• _WHAT IS EXPECTED_
From the line with "took possession of" to the line with "him, and has", retype every line exactly, including those two, and leave out the rest of the data below.

• _GIVEN INFORMATION_

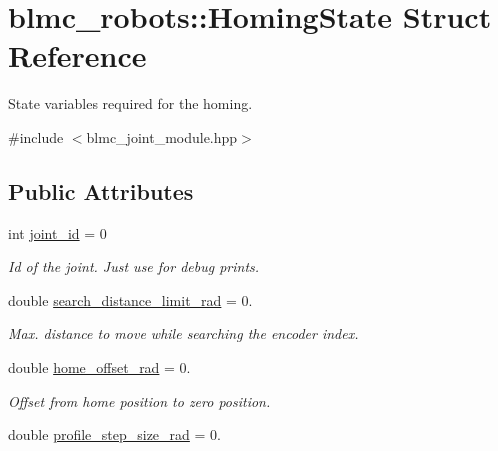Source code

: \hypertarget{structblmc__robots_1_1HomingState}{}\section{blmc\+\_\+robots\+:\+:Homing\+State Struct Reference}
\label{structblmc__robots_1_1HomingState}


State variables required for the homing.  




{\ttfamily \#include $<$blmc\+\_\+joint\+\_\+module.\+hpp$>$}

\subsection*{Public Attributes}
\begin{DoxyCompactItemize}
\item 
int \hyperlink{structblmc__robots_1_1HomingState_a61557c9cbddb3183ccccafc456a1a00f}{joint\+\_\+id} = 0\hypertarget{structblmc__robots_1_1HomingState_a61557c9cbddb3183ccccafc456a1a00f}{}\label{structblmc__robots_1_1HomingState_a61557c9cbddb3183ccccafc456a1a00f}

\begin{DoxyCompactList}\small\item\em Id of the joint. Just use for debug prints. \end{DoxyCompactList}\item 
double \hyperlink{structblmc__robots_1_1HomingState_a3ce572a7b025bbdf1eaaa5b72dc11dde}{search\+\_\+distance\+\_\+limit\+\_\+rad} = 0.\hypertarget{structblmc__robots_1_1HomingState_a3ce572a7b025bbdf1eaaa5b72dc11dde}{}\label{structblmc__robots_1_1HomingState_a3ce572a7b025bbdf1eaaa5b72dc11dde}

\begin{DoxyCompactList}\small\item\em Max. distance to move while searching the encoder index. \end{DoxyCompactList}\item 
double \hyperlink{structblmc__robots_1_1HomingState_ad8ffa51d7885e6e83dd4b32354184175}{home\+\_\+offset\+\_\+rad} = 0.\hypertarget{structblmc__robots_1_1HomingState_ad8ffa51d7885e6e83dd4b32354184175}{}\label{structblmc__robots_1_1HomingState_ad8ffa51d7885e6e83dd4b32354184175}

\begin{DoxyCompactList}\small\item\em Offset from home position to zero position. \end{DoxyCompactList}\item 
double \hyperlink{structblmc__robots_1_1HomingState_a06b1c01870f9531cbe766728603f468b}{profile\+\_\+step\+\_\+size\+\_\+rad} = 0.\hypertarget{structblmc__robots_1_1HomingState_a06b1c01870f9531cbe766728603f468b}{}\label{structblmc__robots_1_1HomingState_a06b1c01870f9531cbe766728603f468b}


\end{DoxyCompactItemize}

--

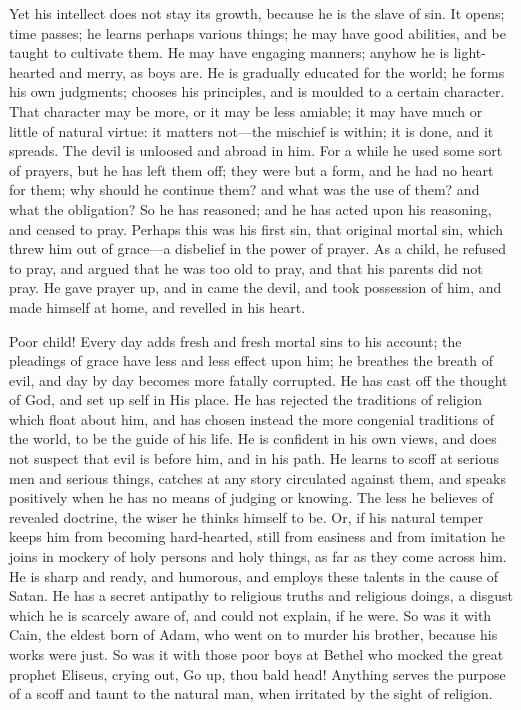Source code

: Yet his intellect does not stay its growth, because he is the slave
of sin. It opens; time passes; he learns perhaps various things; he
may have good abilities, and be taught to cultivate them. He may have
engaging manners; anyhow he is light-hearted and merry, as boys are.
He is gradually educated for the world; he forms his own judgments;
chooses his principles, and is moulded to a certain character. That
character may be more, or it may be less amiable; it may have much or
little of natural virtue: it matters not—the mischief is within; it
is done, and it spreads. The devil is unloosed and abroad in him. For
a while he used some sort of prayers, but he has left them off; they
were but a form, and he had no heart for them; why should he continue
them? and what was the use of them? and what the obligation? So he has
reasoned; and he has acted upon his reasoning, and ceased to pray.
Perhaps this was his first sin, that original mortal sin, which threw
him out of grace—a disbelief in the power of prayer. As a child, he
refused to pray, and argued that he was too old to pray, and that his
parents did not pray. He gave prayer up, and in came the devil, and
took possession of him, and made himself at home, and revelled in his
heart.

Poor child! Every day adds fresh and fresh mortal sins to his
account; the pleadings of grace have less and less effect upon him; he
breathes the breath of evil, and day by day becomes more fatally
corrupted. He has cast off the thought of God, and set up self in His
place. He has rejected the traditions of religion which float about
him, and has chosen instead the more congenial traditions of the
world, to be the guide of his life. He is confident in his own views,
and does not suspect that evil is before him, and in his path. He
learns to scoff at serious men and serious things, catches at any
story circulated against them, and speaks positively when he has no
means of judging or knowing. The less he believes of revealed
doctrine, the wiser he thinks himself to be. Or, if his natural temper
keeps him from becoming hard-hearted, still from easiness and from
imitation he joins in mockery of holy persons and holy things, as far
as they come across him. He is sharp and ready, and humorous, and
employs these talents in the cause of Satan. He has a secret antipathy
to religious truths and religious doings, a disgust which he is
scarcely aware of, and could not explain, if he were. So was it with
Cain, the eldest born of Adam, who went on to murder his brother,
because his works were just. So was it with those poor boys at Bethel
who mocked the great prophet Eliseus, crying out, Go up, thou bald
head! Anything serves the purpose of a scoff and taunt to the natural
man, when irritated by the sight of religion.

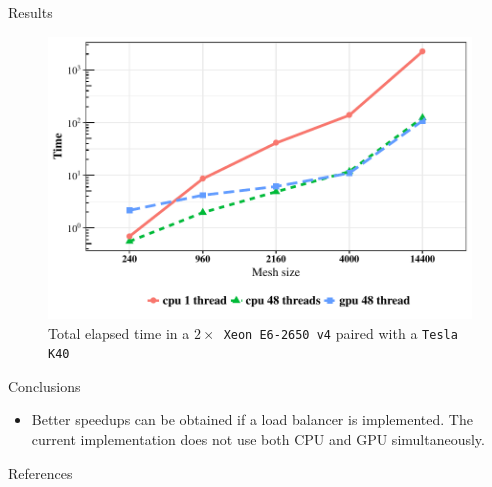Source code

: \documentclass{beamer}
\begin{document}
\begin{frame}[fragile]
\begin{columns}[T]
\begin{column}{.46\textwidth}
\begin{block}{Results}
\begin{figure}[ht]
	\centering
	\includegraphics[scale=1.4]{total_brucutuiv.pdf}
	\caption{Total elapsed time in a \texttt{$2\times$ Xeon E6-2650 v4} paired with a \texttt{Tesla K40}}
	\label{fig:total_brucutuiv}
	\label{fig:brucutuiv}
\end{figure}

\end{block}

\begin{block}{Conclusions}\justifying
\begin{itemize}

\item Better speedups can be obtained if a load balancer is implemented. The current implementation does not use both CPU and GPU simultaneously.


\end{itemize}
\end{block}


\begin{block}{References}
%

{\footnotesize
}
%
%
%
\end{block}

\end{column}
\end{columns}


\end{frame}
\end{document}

• _COMPLETED TASK_
took possession of him, and made himself at home, and revelled in his
heart.

Poor child! Every day adds fresh and fresh mortal sins to his
account; the pleadings of grace have less and less effect upon him; he
breathes the breath of evil, and day by day becomes more fatally
corrupted. He has cast off the thought of God, and set up self in His
place. He has rejected the traditions of religion which float about
him, and has chosen instead the more congenial traditions of the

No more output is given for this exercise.